Cakoni submitted two briefs on appeal: one written by his appellate counsel, and one he wrote himself. The counseled brief raises three points. (See United States v. Krasniqi (Cakoni), No. 12-1888 (2d Cir.), ECF No. 68 ("Counseled App. Br.").) First, it argues that the Court violated Cakoni's Fifth Amendment rights when it interpreted Cakoni's insistence that he was innocent during his sentencing proceeding as a lack of remorse, and then considered this as a relevant factor in determining Cakoni's sentence. (Counseled App. Br. at 43-55.) Second, it argues that this Court failed to follow the appropriate procedures in imposing an enhanced sentence as a result of Cakoni's prior felony drug offense. (See Counseled App. Br. at 55-61.) Third, it argued that the Court abused its discretion in permitting testimony about uncharged offenses, such as, inter alia, testimony that Cakoni loaned his car to Gjoka so that Gjoka could drive to Michigan to pick up a marijuana shipment. (Counseled App. Br. at 62-68.)

Cakoni's pro se appellate brief (United States v. Krasniqi (Cakoni), No. 12-186 (2d Cir.), ECF No. 171 ("Pro Se App. Br.")) raised two additional points. First, Cakoni argued that the Government constructively amended the indictment by presenting evidence of Cakoni's carrying or possession of a firearm at times other than the time period alleged in the firearm count, or alternatively presented the jury with a prejudicial variance because a single marijuana distribution conspiracy was charged while the evidence at trial demonstrated two separate conspiracies. (Pro Se App. Br. at 35-40.) Second, Cakoni argued that the Government engaged in multiple acts of prosecutorial misconduct, including making various unethical statements, violating a Rule 404(b) ruling, and eliciting perjury. (Pro Se App. Br. at 41-52.)

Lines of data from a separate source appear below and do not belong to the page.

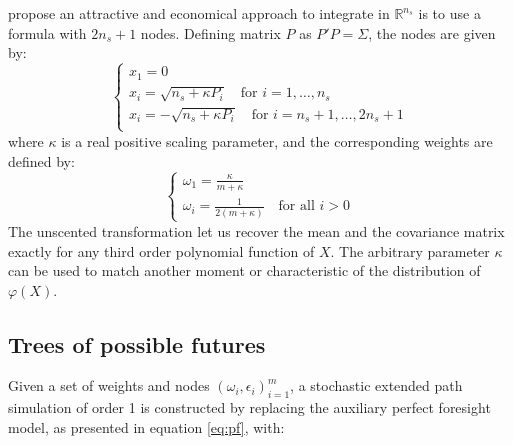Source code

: \documentclass[a4paper,12pt]{amsart}
\begin{document}
\textcite{Julier2000} propose an attractive and economical approach to
integrate in $\mathbb R^{n_s}$ is to use a formula with \(2n_s + 1\)
nodes. Defining matrix $P$ as \(P'P=\Sigma\), the nodes are given by:
\[
   \begin{cases}
      x_1 = 0                                                            \\
      x_{i} = \sqrt{n_s+\kappa P_i}\quad\text{for }i=1,\dots,n_s         \\
      x_{i} = -\sqrt{n_s+\kappa P_i}\quad\text{for }i=n_s+1,\dots,2n_s+1 \\
   \end{cases}
\]
where $\kappa$ is a real positive scaling parameter, and the corresponding weights are defined by:
\[
   \begin{cases}
      \omega_1 = \frac{\kappa}{m+\kappa} \\
      \omega_i = \frac{1}{2(m+\kappa)}\quad\text{for all } i>0
   \end{cases}
\]
The unscented transformation let us recover the mean and the
covariance matrix exactly for any third order polynomial function
of $X$. The arbitrary parameter $\kappa$ can be used to match another
moment or characteristic of the distribution of $\varphi(X)$.\newline

\subsection{Trees of possible futures}

Given a set of weights and
nodes \((\omega_i, \epsilon_i)_{i=1}^m\), a stochastic extended path
simulation of order 1 is constructed by replacing the auxiliary
perfect foresight model, as presented in equation \ref{eq:pf}, with:
\end{document}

The Second Circuit rejected Cakoni's appeal in its entirety in a summary order, specifically noting that it had considered all of the arguments raised by Cakoni and his appellate counsel. Sejdaris, 534 Fed.App'x at 24-25.

II. LEGAL STANDARDS

A. Bar on Raising Issues That Were Raised Or Could Have Been Raised on Direct Appeal

"[A] Section 2255 petitioner may not relitigate questions which were raised and considered on direct appeal." Yick Man Mui v. United States, 614 F.3d 50, 55 (2d Cir. 2010) (internal quotation marks omitted). "This rule may not apply, however, where an intervening change in the law has taken place or where the issues were not raised at all on direct appeal due to ineffective assistance of counsel.'" Underwood v. United States, 15 F.3d 16, 18 (2d Cir. 1993) (quoting Barton v. United States, 791 F.2d 265, 267 (2d Cir. 1986) (per curiam)).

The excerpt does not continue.